Is it just me, or does any one else find the way that the prior interim and newly elevated chief judge of the High Court have be acting a wee bit, how shall I say this, dictatorial? First, consider the order handed down and posted in the assembly. It was a judicial order, but was labeled a “Constitutional” order. It was unilateral. It was not a result of a suit of some aggrieved party complaining that the Speaker or Deputy Speaker didn’t perform some constitutionally required duty. The case was not vetted and brought to them by the Commissioner of Justice. There was no chance for arguments to be heard. The decision was not restrained, such as “The Speaker of the General Assembly is hereby given one week to show cause why he should not be deemed to have resigned the office due to his abandonment of the duties thereof.” Looking back at the GA transcript, the only action he did not seem to do that would have been expected was to welcome replacement ESA MGA Lamont Rashaad to the assembly. The normal remedy would have been for the MGA to propose a resolution censuring the speakers or replacing him on their own. This didn’t happen, so perhaps the rest of the GA were not as incensed about the matter as the court appears to have been. Given all the additional functions that the High Court took upon itself to exercise in this case, the label may not be inappropriate.
Since that time, newly elevated Justice Clay has, on more the one occasion, exercised privileges not due her, by intruding on the floor of the General Assembly without its invitation. It was established by a case, that the President can only go there by invitation, yet the Justice Clay acts as if the rule doesn’t apply to her. If any one of the current MGAs will say here that she is in violation of the rules of the General Assembly in so doing, then I will give instructions that FLEA arrest her for trespassing on Federal property if she attempts to enter the General Assembly again without an invitation, as I would for any duly recognized official having authority over a piece of Federal property.
If we, for the purposes of this part of this discussion, ignore the flaws of the original ruling, then designating the most senior MGA recently active in the GA from the party that received the most votes for their GA slate in the last election as the MGA to conduct the election for a new speaker would have preferable to this repeated violation of a part of the principle of separation of powers.
Besides the flaws in the process of establishing the ruling, which would seem to go directly against some of the principles handed down in the Teano v.
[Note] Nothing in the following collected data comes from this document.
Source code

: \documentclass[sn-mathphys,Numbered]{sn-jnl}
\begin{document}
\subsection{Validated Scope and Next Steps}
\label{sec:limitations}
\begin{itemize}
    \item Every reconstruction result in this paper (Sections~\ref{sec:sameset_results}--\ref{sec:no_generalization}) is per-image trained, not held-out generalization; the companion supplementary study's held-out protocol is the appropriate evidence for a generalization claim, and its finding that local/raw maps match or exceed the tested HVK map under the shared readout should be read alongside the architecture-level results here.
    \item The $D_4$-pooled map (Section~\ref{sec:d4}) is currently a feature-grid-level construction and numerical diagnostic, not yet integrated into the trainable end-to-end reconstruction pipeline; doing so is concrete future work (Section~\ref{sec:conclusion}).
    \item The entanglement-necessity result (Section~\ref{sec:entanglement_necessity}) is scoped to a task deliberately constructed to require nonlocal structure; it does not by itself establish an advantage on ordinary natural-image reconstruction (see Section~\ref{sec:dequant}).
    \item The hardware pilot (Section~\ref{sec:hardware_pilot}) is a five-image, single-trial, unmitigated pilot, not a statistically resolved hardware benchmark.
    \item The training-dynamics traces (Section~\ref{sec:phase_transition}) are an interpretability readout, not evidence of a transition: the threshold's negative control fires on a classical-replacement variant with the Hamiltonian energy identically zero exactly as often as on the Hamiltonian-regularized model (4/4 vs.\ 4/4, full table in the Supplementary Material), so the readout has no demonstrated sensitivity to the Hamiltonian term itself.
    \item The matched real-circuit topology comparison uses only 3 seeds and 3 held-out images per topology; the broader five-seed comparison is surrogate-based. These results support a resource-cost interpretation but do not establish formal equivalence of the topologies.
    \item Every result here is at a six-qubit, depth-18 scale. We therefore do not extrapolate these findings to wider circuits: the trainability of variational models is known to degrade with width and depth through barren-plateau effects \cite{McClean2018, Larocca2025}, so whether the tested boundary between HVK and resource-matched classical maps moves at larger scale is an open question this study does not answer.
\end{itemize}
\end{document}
Smith decision, there are numerous other debatable points in the ruling itself. Under normal circumstances, an interested party could file papers with the Commission of Justice to have the constitutionality of the actions in question checked. Now this is a long shot, as the composition of the court has only changed by one person since the ruling was handed down unanimously, but we are denied by circumstance even this possibility of relief by the resignation of the prior Commissioner of Justice. We can’t have a new one until the GA acts, and the running of the GA is the point on which relief might be sought, so any ruling would be too late.
One might interpret the failure of the judicially imposed Speaker election as protest by MGA that were displeased or offended by the court’s continued meddling or excessive interference. The normal remedy for a party choosing and not replacing inactive MGAs is fewer votes in the next election, unless the people want inactive MGAs. The court, like everyone else, is entitled to vote in those elections, but the whole country gets to vote, not just a handful of judges. If they are extremely discontent, and think they can do better, let them resign their judgeships when the elections approach and see if the people support the Judges’ Party over the others that may compete at that time.